A collaboration with the Department of Agriculture and Fisheries in Queensland and the Australian Seafood CRC resulted in the use of Kakadu plum in the preservation of fresh cooked chilled prawns. Using the Kakadu plum with high antioxidant capacity retained the freshness in the prawns.

She believes the untapped native food market globally has the potential to revolutionise how we cook and preserve food, but also empower First Nations People to profit from their unique skills and understanding of their lands.

"We’ve just kept growing," she said.

"More communities have come on board now and I have trained and continue to train over 20 PhD students. They're not just Aussies, but students from overseas and they have gone back home, and they are looking at all the local underutilized crops they can work with. 

"It feels like a movement now."

Part of that movement has seen Professor Sultanbawa and her students team with several other Indigenous communities all over Australia to maximise the potential of their native fruit. The preservative properties of the Kakadu plum have also been used to prolong the shelf life of beef by several more days, along with frozen meals by up to 12 months.

Meanwhile, reduced sugar beverages  have also been created that use a Kakadu plum base with Davidson plum, offering a unique flavour without the negative health outcomes. Professor Sultanbawa said the same concept is possible for other sugar-reliant foods such as ice cream, where First Nations People can use a native fruit from their region to develop the product to their tastes. 

"We have reduced the sugar by around 80 percent in the Kakadu plum beverage" she said.

"The Kakadu plum is the base, but each community can adapt it to what they want. For example, if it’s north Queensland they can use the Davidson plum. If it’s Northern Territory they can use the green plum. In Alice Springs, there’s a native peach that they can use.

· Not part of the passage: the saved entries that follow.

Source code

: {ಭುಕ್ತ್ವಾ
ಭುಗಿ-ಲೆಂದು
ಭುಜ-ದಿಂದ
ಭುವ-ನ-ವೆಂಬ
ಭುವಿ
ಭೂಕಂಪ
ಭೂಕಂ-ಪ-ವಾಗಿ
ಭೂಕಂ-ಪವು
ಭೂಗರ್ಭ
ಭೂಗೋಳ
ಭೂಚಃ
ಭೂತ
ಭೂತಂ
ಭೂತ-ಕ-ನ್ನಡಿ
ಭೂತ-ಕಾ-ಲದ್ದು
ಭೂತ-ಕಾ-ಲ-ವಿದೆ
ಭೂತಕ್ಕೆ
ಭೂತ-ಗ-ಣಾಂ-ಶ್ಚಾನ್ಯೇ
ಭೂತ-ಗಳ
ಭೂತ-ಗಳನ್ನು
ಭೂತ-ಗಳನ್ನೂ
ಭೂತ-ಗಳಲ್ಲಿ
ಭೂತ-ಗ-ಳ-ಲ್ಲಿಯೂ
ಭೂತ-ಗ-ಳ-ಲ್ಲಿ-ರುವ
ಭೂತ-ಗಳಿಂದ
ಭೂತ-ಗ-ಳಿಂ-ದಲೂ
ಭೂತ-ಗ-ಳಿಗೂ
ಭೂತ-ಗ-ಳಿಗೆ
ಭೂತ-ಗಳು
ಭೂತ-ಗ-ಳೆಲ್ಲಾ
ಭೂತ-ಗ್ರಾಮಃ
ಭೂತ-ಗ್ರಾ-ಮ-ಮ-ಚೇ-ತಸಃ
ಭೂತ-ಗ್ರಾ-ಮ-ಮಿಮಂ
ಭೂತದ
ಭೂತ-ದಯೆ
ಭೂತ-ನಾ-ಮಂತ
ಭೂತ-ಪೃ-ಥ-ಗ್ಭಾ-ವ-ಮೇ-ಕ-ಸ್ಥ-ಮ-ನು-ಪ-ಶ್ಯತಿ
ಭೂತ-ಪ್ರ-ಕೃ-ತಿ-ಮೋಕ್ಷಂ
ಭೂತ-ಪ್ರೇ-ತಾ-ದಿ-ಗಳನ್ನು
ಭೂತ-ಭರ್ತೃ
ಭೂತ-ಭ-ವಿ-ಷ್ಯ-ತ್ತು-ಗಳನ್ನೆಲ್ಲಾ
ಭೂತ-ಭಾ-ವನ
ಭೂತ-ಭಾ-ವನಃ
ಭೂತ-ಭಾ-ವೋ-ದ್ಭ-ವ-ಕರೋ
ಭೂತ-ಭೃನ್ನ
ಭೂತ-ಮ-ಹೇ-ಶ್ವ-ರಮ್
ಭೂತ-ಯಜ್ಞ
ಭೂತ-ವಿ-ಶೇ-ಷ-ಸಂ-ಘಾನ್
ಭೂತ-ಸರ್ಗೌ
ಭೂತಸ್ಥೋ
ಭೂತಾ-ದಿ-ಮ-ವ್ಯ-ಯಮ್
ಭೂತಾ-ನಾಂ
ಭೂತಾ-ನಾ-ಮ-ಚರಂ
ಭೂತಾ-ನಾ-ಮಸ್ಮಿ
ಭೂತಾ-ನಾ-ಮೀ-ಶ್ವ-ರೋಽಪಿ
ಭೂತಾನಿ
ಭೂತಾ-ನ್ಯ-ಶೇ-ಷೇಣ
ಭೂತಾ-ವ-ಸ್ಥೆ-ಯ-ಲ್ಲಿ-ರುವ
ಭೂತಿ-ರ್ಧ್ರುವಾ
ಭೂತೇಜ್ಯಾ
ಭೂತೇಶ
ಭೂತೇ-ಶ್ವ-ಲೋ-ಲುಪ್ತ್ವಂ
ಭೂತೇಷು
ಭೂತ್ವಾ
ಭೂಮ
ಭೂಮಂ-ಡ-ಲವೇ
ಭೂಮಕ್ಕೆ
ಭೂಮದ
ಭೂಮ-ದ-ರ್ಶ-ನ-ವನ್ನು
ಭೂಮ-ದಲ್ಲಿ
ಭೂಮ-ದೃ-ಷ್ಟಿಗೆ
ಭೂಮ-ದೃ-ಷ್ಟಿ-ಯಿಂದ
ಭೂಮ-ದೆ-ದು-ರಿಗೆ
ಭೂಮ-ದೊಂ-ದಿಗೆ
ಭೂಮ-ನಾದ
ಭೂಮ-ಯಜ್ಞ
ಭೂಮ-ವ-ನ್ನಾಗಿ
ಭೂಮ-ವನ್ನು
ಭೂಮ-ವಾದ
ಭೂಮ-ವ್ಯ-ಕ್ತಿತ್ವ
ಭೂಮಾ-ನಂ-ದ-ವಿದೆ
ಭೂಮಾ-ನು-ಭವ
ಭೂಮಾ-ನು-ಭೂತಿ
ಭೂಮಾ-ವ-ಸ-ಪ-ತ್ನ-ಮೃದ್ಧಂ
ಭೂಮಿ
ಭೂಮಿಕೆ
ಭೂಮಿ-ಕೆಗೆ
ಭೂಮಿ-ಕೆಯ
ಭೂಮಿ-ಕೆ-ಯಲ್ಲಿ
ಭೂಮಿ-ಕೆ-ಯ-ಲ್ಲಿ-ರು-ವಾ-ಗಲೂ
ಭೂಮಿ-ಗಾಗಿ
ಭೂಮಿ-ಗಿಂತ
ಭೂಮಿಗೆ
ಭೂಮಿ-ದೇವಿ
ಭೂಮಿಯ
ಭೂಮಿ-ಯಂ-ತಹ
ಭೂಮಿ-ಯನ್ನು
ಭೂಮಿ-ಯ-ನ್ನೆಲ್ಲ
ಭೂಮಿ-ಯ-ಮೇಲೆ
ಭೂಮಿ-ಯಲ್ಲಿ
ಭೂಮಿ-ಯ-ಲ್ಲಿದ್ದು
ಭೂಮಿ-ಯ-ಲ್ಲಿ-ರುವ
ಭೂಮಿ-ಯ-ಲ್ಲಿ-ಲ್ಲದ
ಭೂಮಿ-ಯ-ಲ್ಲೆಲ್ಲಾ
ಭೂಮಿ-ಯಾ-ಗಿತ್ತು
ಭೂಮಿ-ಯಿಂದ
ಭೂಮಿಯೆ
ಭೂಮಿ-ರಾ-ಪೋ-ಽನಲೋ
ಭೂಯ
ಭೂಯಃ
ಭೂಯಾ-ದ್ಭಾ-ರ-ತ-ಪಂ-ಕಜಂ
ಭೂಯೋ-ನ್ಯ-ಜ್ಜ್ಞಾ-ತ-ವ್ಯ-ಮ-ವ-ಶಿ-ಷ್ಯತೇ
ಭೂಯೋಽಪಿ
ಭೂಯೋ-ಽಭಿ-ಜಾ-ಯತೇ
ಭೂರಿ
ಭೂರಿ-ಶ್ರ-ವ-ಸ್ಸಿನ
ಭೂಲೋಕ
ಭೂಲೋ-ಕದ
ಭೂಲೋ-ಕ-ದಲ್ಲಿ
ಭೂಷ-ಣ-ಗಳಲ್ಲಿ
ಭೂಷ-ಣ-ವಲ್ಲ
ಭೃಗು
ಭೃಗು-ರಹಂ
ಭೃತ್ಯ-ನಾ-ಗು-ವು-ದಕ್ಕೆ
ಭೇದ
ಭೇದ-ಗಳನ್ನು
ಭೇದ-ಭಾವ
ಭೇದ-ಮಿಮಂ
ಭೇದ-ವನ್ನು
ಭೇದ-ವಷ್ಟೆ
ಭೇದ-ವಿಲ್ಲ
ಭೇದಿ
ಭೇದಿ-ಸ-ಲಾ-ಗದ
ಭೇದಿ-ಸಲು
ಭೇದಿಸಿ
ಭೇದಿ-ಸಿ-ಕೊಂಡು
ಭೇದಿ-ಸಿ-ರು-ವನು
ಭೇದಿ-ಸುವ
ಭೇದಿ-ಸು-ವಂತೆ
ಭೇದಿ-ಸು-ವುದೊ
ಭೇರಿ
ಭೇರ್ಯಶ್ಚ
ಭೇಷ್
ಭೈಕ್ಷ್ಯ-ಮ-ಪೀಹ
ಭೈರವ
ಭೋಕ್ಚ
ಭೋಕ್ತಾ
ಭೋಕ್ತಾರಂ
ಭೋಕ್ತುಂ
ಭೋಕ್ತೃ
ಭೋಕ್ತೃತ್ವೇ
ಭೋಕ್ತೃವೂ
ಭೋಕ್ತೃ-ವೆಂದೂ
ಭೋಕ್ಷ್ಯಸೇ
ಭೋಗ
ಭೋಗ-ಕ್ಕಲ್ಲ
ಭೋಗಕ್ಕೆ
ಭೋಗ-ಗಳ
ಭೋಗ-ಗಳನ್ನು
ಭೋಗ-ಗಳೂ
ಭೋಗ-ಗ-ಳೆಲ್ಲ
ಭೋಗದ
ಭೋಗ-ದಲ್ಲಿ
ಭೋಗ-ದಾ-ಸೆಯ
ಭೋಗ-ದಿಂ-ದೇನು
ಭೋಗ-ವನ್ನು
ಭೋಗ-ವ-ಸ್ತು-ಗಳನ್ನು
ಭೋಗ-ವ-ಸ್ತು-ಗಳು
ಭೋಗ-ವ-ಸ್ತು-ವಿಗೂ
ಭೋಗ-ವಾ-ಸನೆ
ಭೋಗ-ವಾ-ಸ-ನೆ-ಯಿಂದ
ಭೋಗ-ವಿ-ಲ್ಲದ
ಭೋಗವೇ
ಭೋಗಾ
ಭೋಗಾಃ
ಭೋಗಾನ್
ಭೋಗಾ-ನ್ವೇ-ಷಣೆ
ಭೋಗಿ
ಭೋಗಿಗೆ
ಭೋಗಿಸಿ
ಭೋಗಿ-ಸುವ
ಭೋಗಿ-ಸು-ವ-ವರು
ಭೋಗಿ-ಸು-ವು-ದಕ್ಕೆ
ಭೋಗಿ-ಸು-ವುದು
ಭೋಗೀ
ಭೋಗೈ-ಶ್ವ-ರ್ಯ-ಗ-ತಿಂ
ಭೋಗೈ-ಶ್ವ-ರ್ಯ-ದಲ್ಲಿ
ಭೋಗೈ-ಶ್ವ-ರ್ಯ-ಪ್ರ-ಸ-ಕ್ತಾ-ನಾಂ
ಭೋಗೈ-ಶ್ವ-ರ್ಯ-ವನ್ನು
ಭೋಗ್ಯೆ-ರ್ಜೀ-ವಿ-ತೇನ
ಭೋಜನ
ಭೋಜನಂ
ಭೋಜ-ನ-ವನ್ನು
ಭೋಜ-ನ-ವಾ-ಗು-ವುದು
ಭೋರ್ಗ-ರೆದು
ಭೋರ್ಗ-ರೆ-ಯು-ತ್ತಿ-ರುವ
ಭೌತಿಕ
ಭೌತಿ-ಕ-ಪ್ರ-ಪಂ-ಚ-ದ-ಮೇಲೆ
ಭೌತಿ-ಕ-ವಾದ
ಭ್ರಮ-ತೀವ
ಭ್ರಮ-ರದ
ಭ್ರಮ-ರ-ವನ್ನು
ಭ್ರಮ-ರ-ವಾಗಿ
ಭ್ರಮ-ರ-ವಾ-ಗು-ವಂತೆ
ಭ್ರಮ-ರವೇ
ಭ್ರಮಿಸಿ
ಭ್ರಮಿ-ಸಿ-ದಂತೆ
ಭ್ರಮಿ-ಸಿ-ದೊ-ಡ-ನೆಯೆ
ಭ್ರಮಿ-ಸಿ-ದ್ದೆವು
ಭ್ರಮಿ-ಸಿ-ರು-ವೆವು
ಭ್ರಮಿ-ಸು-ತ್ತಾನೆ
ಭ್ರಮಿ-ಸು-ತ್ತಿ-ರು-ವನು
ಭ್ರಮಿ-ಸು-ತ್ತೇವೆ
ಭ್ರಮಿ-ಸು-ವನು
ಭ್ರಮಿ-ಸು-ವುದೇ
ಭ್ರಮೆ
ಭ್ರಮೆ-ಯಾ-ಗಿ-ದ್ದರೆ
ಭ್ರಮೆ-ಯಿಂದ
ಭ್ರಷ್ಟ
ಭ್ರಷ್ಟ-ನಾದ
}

"The people can own it and brand it, but the base is Kakadu plum. We can do a similar thing for ice creams. We can use a whole range of native flavours while reducing the sugar and adding a native ingredient." 

Professor Sultanbawa now hopes to turn her UQ training facility Uniquely Australian Foods – which has been instrumental in growing the understanding of Australia's native food culture more broadly –  into an Australian Research Council Centre of Excellence.

Part of that goal includes an idea to promote the culinary success of these communities on a world stage at the 2032 Brisbane Olympics.

"In 2032, we should be showcasing these flavours," Professor Sultanbawa said.

"I would brand different regions with different foods. For example,  one of our communities in the Lockyer Valley is developing an ice cream with different native flavours from a milk produced in that region. So could we tell the story of Lockyer Valley and brand it with this image and food? 

"Could we tell a different story for Cairns, or Southeast Queensland. Imagine the variety and knowledge we could share with all the narratives we could tell with these foods and their history. 

"It’s a fusion of cultures. It’s a coming together of cultures and the star would be the native foods."

The Queensland Alliance for Agriculture and Food Innovation is a research institute at The University of Queensland supported by the Queensland Government via the Queensland Department of Agriculture and Fisheries.